Owner: So it can go on playing, can it?

Customer: Most certainly! Now then, some weed please, my good man.

Owner: (lustily) Certainly, sir. What would you like?

Customer: Well, eh, how about a little Panama Red.

Owner: I'm, a-fraid we're fresh out of Panama Red, sir.

Customer: Oh, never mind, how are you on Afghani Bullrider?

Owner: I'm afraid we never have that at the end of the week, sir, we get it fresh on Monday.

Customer: Tish tish. No matter. Well, stout yeoman, four ounces of Alaskan Thunderfuck, if you please.

Owner: Ah! It's beeeen on order, sir, for two weeks. Was expecting it this morning.

Customer: 'T's Not my lucky day, is it? Aah, Blue Crack?

Owner: Sorry, sir.

Customer: Raspberry Kush?

Owner: Normally, sir, yes. Today the van broke down.

Customer: Ah. Stinky Pete?

Owner: Sorry.

Customer: Eldorado? Gracie Slick?

Owner: No.

Customer: Any Hawaiian Gold, per chance.

Owner: No.

Customer: Lemon G?

Owner: No.

Customer: Louisiana Swamp Moss?

Owner: No.

Customer: White Rhino?

Owner: No.

Customer: Dutch Treat?

Owner: No.

Customer: Dankey Doodle?

Owner: (pause) No.

Customer: Cheesewreck?

Owner: No.

Customer: Dairy Queen?

Owner: No.

Customer: Wild Thai Ryder, Yellow Amnesia, Desert Dragon Kush, Sherry Berry Chocolate, Rollex OG Kush, Beast Mode??

Owner: No.

Customer: Cotton Candy, perhaps?

Owner: Ah! We have Cotton Candy, yessir.

Customer: (suprised) You do! Excellent.

Owner: Yessir. It's..ah,.....it's a bit runny...

Customer: Oh, I like it runny.

Owner: Well,.. It's very runny, actually, sir.

Customer: No matter. Fetch hither l'herbe de la Belle France! Mmmwah!

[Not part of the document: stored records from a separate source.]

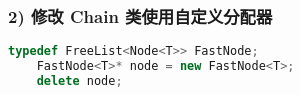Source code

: \documentclass[UTF8]{ctexart}
\begin{document}
\subsubsection*{2) 修改 Chain 类使用自定义分配器}

\begin{lstlisting}[language=C++]
	typedef FreeList<Node<T>> FastNode;
	FastNode<T>* node = new FastNode<T>;
	delete node;
\end{lstlisting}
\end{document}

Owner: I...think it's a bit runnier than you'll like it, sir.

Customer: I don't care how excremently runny it is. Hand it over with all speed.

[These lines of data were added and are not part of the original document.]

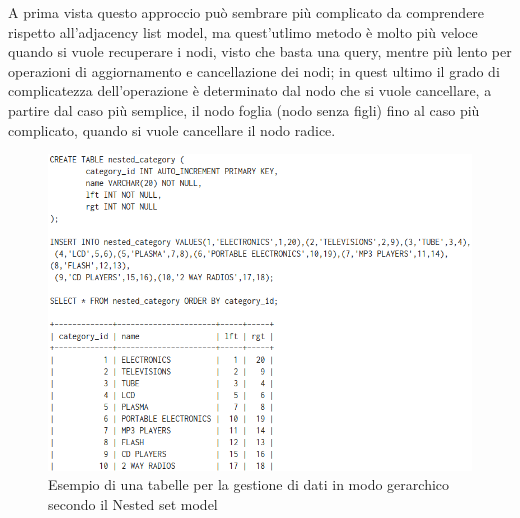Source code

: A prima vista questo approccio può sembrare più complicato da comprendere rispetto all'adjacency list model, ma quest'utlimo metodo è
molto più veloce quando si vuole recuperare i nodi, visto che basta una query, mentre più lento per operazioni di aggiornamento e 
cancellazione dei nodi; in quest ultimo il grado di complicatezza dell'operazione è determinato dal nodo che si vuole cancellare, a 
partire dal caso più semplice, il nodo foglia (nodo senza figli) fino al caso più complicato, quando si vuole cancellare il nodo radice. \\

\begin{figure}[ht!]
    \centering
	\includegraphics[scale=0.6]{images/Nested_Tree_Model_table.PNG}
	\caption{Esempio di una tabelle per la gestione di dati in modo gerarchico secondo il Nested set model}
\end{figure}


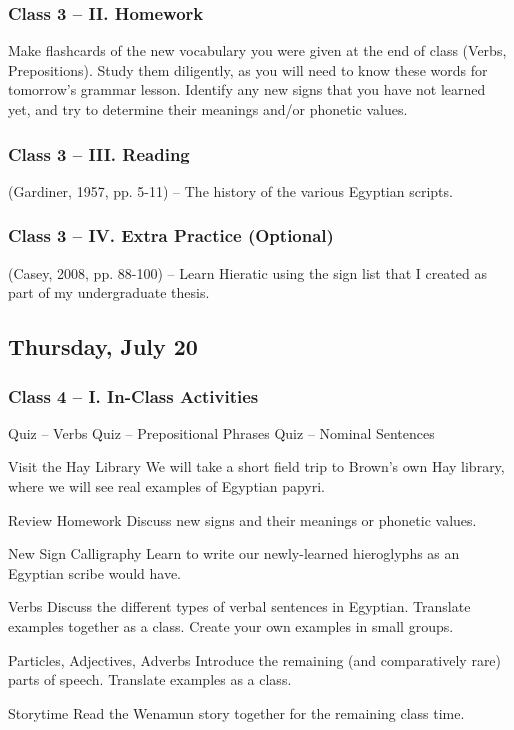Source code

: \documentclass[11pt]{article}
\begin{document}
		\subsubsection*{Class 3 -- II. Homework}
			Make flashcards of the new vocabulary you were given at the end of class (Verbs, Prepositions).
			Study them diligently, as you will need to know these words for tomorrow's grammar lesson.
			Identify any new signs that you have not learned yet, and try to determine their meanings and/or phonetic values.
			
		\subsubsection*{Class 3 -- III. Reading}
			(Gardiner, 1957, pp. 5-11) -- The history of the various Egyptian scripts.
			
		\subsubsection*{Class 3 -- IV. Extra Practice (Optional)}
			(Casey, 2008, pp. 88-100) -- Learn Hieratic using the sign list that I created as part of my undergraduate thesis.
			
	\subsection*{Thursday, July 20}
		\subsubsection*{Class 4 -- I. In-Class Activities}
			\begin{outline}[itemize]
				\1 Quiz -- Verbs
				\1 Quiz -- Prepositional Phrases
				\1 Quiz -- Nominal Sentences
				
				\1 Visit the Hay Library
					\2 We will take a short field trip to Brown's own Hay library, 
						where we will see real examples of Egyptian papyri.
				
				\1 Review Homework
					\2 Discuss new signs and their meanings or phonetic values.
				
				\1 New Sign Calligraphy
					\2 Learn to write our newly-learned hieroglyphs as an Egyptian scribe would have.
					
				\1 Verbs
					\2 Discuss the different types of verbal sentences in Egyptian.
					\2 Translate examples together as a class.
					\2 Create your own examples in small groups.
				
				\1 Particles, Adjectives, Adverbs
					\2 Introduce the remaining (and comparatively rare) parts of speech.
					\2 Translate examples as a class.
					
				\1 Storytime
					\2 Read the Wenamun story together for the remaining class time.
				
				
			\end{outline}
			
\end{document}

Owner: Oooooooooohhh........! (pause)

Customer: What now?

Owner: The cat's eaten it.

Customer: (pause) Has he.

Owner: She, sir.

Customer: (pause) Golden Toad?

Owner: No.

Customer: Cactus Sweet?

Owner: No.

Customer: Elephant Narcotica?

Owner: No.

Customer: Sweet Island Skunk?

Owner: No.

Customer: Juanita La Grimosa?

Owner: No, sir.

Customer: You...do *have* some weed, don't you?

Owner: (brightly) Of course, sir. It's a weed shop, sir. We've got--

Customer: No no... don't tell me. I'm keen to guess.

Owner: Fair enough.

Customer: Uuuuuh, Willie Nelson.

Owner: Yes?

Customer: Ah, well, I'll have some of that!

Owner: Oh! I thought you were talking to me, sir. Mister Willie Nelson, that's my name.

Customer: (pause) Ganja Dwarf?

Owner: Uh, not as such.

Customer: Uuh, Gondwana?

Owner: No.

Customer: Purple Skunk,

Owner: No.

Customer: Mendicino Madness,

Owner: No.

Customer: Pepperjack Haze,

Owner: No.

Customer: Dready Berry,

Owner: No.

Customer: Crystal Lightning,

Owner: No.

Customer: Afghani Super Weed?

Owner: Not *today*, sir, no.

Customer: (pause) Aah, how about White Widow?

Owner: Well, we don't get much call for it around here, sir.

Customer: Not much ca-- it's the single most popular weed in the world!

Owner: Not 'round here, sir.

Customer: (slight pause) and what IS the most popular weed 'round hyah?

Owner: Jack Herer, sir.

Customer: IS it.

Owner: Oh, yes, it's staggeringly popular in this manor, squire.

Customer: Is it.

Owner: It's our number one best seller, sir!

Customer: I see. Uuh... Jack Herer, eh?

Owner: Right, sir.

Customer: All right. Okay. 'Have you got any?' he asked, expecting the answer 'no'.

Owner: I'll have a look, sir........nnnnnnnnnnnnnnnno.

Customer: It's not much of a weed shop, is it?

Owner: Finest in the district!

Customer: (annoyed) Explain the logic underlying that conclusion, please.

Owner: Well, it's so clean, sir!

Customer: It's certainly uncontaminated by weed....

Owner: (brightly) You haven't asked me about Trainwreck, sir.

Customer: Would it be worth it?

Owner: Could be....

Customer: Have you --SHUT THAT BLOODY REGGAE OFF!

Owner: Told you so....

Customer: (slowly) Have you got any Trainwreck?

Owner: No.

Customer: Figures. Predictable, really I suppose. It was an act of purest optimism to have posed the question in the first place. Tell me, have you in fact got any weed here at all?

Owner: Yes, sir.

Customer: Now I'm going to ask you that question once more, and if you say "No", I'm going to shoot you through the head. Now. Do you have any weed at all?

Owner: No.

(Customer takes out a gun and shoots him.)

Customer: What a *senseless* waste of human life.